For privacy professionals, this bill deserves close attention—even if its final form, assuming it ever reaches enactment, may look quite different from what was introduced. But if you were in the privacy space when APRA and ADPPA were making the rounds, you’re no doubt tired of hearing that.
So, here’s the TL;DR for the SECURE Data Act: With an explicit preemption for state privacy laws, it sports the same Achille’s heel as APRA and ADPPA. Will this time be different?
What the SECURE Data Act Does
At its core, the SECURE Data Act establishes a national framework for consumer privacy rights, including:
- The right to access their personal data
- The right to correct their data
- The right to request their data’s deletion
- The right to receive their data in a portable format
- The right to opt out of targeted advertising, data sales, and profiling used for legally significant decisions (albeit only for fully automated profiling with no human involvement)
This is essentially the basic privacy rights package you see across US privacy laws.
Additionally, the bill adopts distinct obligations for controllers and processors, requires opt-in consent for sensitive data, and creates a data broker registration requirement with the FTC.
Enforcement would be split between the FTC and state attorneys general—but critically, there is no private right of action, consistent with the approach taken by most state privacy laws.
The SECURE Data Act is designed to work in tandem with the companion GUARD Financial Data Act, which applies similar principles to financial services companies, together forming a single national standard. Both bills carry the backing of powerful committee chairs: House Energy and Commerce Chair Guthrie and House Financial Services Chair French Hill (R-AR), though unlike the previous attempts at a federal privacy law—APRA and ADPPA—it lacks broad bipartisan support.

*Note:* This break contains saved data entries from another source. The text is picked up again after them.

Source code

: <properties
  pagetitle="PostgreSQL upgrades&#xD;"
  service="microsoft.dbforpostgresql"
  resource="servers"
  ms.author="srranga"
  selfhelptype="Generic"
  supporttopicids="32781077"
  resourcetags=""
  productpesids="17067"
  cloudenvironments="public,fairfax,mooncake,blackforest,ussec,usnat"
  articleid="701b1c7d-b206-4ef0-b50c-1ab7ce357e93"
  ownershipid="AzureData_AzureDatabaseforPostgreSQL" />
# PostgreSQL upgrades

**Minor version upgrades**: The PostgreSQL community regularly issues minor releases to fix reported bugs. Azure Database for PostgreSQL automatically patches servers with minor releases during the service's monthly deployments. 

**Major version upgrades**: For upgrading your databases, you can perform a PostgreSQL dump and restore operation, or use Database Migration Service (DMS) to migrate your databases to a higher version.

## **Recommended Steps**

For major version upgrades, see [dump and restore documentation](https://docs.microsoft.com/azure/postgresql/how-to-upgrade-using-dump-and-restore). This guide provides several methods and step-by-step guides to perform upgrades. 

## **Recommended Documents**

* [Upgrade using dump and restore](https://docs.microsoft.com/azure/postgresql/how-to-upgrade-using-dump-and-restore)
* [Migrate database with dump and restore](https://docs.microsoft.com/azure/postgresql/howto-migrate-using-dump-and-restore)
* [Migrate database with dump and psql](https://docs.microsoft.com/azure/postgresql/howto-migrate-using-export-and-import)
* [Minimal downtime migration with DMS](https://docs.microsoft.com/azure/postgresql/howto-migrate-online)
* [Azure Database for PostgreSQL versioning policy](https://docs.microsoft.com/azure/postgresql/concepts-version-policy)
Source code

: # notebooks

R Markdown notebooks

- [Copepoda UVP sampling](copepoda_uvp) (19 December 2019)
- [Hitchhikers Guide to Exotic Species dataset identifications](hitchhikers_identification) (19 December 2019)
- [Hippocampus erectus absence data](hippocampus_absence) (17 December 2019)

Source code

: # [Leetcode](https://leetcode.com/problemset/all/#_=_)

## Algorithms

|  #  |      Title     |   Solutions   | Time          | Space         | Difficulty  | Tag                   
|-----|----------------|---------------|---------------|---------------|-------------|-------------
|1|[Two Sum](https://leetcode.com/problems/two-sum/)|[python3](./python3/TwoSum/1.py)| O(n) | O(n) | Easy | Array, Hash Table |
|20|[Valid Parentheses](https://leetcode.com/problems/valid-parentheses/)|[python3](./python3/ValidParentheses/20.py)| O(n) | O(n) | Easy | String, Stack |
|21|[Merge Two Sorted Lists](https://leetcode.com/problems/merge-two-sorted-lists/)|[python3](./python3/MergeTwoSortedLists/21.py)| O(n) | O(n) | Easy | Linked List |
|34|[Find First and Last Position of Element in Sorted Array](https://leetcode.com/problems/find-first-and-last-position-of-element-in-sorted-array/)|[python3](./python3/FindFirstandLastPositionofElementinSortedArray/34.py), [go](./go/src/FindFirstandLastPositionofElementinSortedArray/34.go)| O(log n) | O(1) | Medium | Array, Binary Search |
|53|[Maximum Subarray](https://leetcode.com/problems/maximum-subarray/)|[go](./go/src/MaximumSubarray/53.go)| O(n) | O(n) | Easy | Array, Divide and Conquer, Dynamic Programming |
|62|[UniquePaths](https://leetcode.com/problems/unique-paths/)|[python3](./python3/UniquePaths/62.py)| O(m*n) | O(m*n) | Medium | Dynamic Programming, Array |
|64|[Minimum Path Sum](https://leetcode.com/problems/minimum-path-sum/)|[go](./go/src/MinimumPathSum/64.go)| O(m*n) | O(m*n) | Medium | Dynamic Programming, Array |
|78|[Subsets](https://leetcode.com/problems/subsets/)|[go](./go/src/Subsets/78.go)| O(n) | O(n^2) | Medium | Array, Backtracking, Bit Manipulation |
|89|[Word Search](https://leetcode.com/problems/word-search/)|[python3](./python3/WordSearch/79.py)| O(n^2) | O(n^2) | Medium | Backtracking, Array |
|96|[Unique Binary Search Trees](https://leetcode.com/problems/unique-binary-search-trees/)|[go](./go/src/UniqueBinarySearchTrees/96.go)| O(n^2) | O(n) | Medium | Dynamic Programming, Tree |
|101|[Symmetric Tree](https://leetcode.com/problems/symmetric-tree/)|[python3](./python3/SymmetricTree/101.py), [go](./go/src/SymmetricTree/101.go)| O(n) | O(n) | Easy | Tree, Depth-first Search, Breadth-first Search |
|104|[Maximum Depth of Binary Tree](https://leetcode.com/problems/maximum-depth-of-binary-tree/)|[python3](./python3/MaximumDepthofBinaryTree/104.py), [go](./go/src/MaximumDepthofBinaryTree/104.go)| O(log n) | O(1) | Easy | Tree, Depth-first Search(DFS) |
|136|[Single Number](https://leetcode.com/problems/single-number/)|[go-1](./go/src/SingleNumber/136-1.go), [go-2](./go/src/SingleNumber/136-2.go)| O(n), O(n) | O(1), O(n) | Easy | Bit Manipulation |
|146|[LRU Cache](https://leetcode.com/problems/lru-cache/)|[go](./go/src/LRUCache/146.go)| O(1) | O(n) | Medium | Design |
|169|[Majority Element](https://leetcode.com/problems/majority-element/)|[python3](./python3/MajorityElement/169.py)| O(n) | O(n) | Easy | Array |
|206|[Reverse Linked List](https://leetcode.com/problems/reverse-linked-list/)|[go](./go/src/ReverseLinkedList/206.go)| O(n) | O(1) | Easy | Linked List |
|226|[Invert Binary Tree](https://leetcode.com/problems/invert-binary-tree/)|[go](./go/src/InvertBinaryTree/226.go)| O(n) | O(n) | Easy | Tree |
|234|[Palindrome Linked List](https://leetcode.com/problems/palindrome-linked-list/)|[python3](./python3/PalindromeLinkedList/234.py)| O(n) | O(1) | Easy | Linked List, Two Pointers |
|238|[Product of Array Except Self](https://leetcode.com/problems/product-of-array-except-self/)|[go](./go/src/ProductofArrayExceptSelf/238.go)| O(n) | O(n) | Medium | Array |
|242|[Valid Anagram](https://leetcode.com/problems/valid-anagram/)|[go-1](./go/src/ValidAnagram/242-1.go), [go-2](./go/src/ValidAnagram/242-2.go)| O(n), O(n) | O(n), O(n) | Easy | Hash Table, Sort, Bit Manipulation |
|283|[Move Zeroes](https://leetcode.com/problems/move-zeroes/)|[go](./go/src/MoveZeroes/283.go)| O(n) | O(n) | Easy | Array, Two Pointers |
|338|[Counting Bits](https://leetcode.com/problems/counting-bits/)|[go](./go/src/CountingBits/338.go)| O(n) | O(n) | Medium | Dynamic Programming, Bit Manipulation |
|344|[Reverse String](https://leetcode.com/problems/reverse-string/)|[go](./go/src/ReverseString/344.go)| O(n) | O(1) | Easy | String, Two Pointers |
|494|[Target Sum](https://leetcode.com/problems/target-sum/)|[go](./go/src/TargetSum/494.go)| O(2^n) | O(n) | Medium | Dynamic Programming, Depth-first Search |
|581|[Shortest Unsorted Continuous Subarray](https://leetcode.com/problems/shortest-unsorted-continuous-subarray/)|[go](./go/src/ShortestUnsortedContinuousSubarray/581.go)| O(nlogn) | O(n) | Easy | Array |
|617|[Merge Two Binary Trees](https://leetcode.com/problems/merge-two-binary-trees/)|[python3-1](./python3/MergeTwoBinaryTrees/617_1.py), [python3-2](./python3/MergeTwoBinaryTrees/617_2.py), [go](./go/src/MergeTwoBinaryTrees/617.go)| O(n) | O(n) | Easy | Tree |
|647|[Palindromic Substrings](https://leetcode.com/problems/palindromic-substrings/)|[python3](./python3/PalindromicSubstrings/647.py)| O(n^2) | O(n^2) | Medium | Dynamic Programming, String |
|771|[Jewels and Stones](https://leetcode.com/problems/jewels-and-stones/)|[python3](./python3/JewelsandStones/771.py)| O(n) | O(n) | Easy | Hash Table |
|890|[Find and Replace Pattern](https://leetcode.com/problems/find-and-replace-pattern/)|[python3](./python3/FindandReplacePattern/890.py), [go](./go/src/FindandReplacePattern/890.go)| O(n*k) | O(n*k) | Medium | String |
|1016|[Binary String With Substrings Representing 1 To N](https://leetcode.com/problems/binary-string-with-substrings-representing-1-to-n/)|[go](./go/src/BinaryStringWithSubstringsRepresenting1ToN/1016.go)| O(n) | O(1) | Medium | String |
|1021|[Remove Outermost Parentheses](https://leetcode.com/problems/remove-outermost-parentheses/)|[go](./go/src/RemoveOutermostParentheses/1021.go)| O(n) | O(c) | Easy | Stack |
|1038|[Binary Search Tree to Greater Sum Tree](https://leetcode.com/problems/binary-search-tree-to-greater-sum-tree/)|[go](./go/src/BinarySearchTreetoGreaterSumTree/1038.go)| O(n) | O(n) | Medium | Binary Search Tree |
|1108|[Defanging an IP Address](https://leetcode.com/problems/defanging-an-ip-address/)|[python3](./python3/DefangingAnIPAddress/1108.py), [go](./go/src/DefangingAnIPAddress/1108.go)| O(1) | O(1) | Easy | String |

How It Differs from State Laws
The SECURE Data Act's most defining structural feature is its approach to federal preemption: it would override all existing state-level privacy laws. This makes federal law not a floor that states can build upon, but an absolute ceiling. As we mentioned above, this is likely the single most controversial feature of the bill.
The bill's baseline most closely resembles the Virginia and Kentucky privacy laws, emphasizing notice and opt-out rights and tying business compliance to "reasonable" standards—a notably lighter touch than the stricter mandates found in California's CCPA.
On youth privacy, the bill goes further than most states: data from teens under 16 would be classified as sensitive and require opt-in consent with verified parental consent. COPPA, in contrast, kicks in for under-13-year-olds.
The bill also recognizes participation in Global Cross-Border Privacy Rules (CBPRs) as a compliance pathway—an international interoperability provision absent from virtually all state frameworks.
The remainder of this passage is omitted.